● **TASK PROMPT**:
Take every line from the material that has the word "value" in it.

● **TASK MATERIAL**:
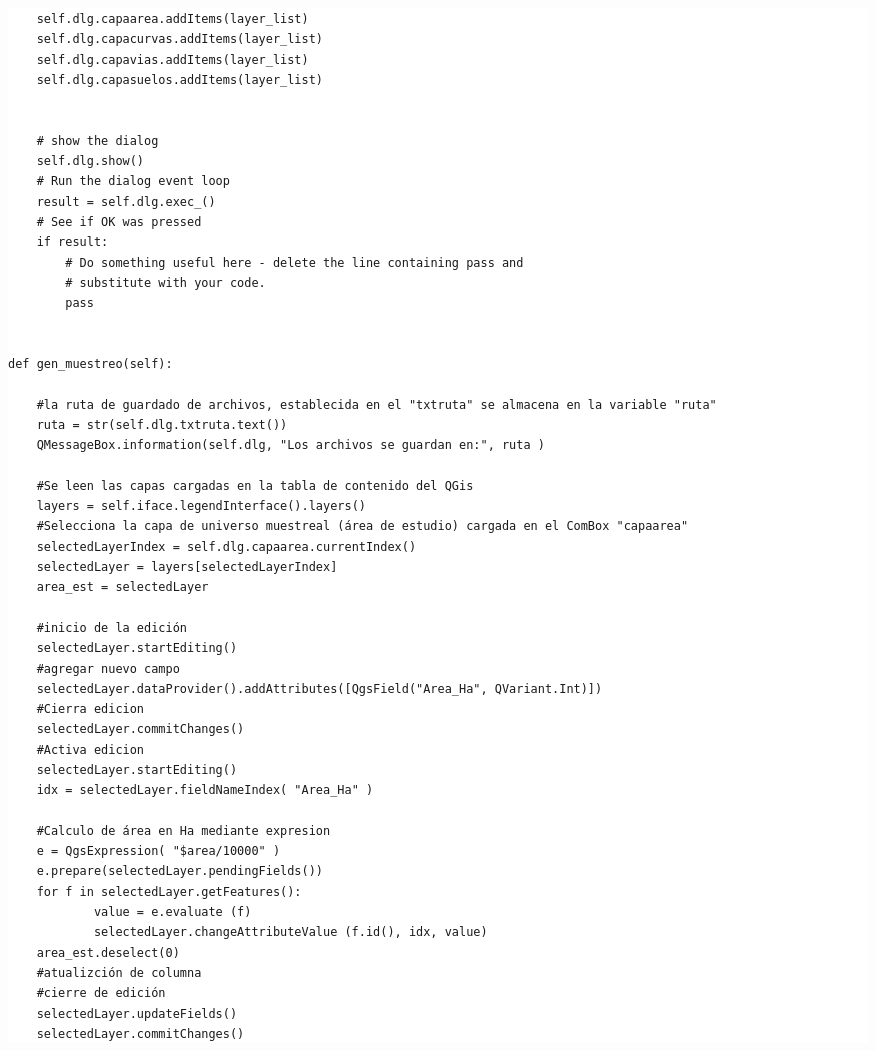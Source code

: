        self.dlg.capaarea.addItems(layer_list)
        self.dlg.capacurvas.addItems(layer_list)
        self.dlg.capavias.addItems(layer_list)
        self.dlg.capasuelos.addItems(layer_list)


        # show the dialog
        self.dlg.show()
        # Run the dialog event loop
        result = self.dlg.exec_()
        # See if OK was pressed
        if result:
            # Do something useful here - delete the line containing pass and
            # substitute with your code.
            pass


    def gen_muestreo(self):

        #la ruta de guardado de archivos, establecida en el "txtruta" se almacena en la variable "ruta"
        ruta = str(self.dlg.txtruta.text())
        QMessageBox.information(self.dlg, "Los archivos se guardan en:", ruta )

		#Se leen las capas cargadas en la tabla de contenido del QGis
        layers = self.iface.legendInterface().layers()
		#Selecciona la capa de universo muestreal (área de estudio) cargada en el ComBox "capaarea"
        selectedLayerIndex = self.dlg.capaarea.currentIndex()
        selectedLayer = layers[selectedLayerIndex]
        area_est = selectedLayer

        #inicio de la edición
        selectedLayer.startEditing()
        #agregar nuevo campo
        selectedLayer.dataProvider().addAttributes([QgsField("Area_Ha", QVariant.Int)])
        #Cierra edicion
        selectedLayer.commitChanges()
        #Activa edicion
        selectedLayer.startEditing()
        idx = selectedLayer.fieldNameIndex( "Area_Ha" )

        #Calculo de área en Ha mediante expresion
        e = QgsExpression( "$area/10000" )
        e.prepare(selectedLayer.pendingFields())
        for f in selectedLayer.getFeatures():
                value = e.evaluate (f)
                selectedLayer.changeAttributeValue (f.id(), idx, value)
        area_est.deselect(0)
        #atualizción de columna
        #cierre de edición
        selectedLayer.updateFields()
        selectedLayer.commitChanges()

● **EXERCISE RESULT**:
                value = e.evaluate (f)
                selectedLayer.changeAttributeValue (f.id(), idx, value)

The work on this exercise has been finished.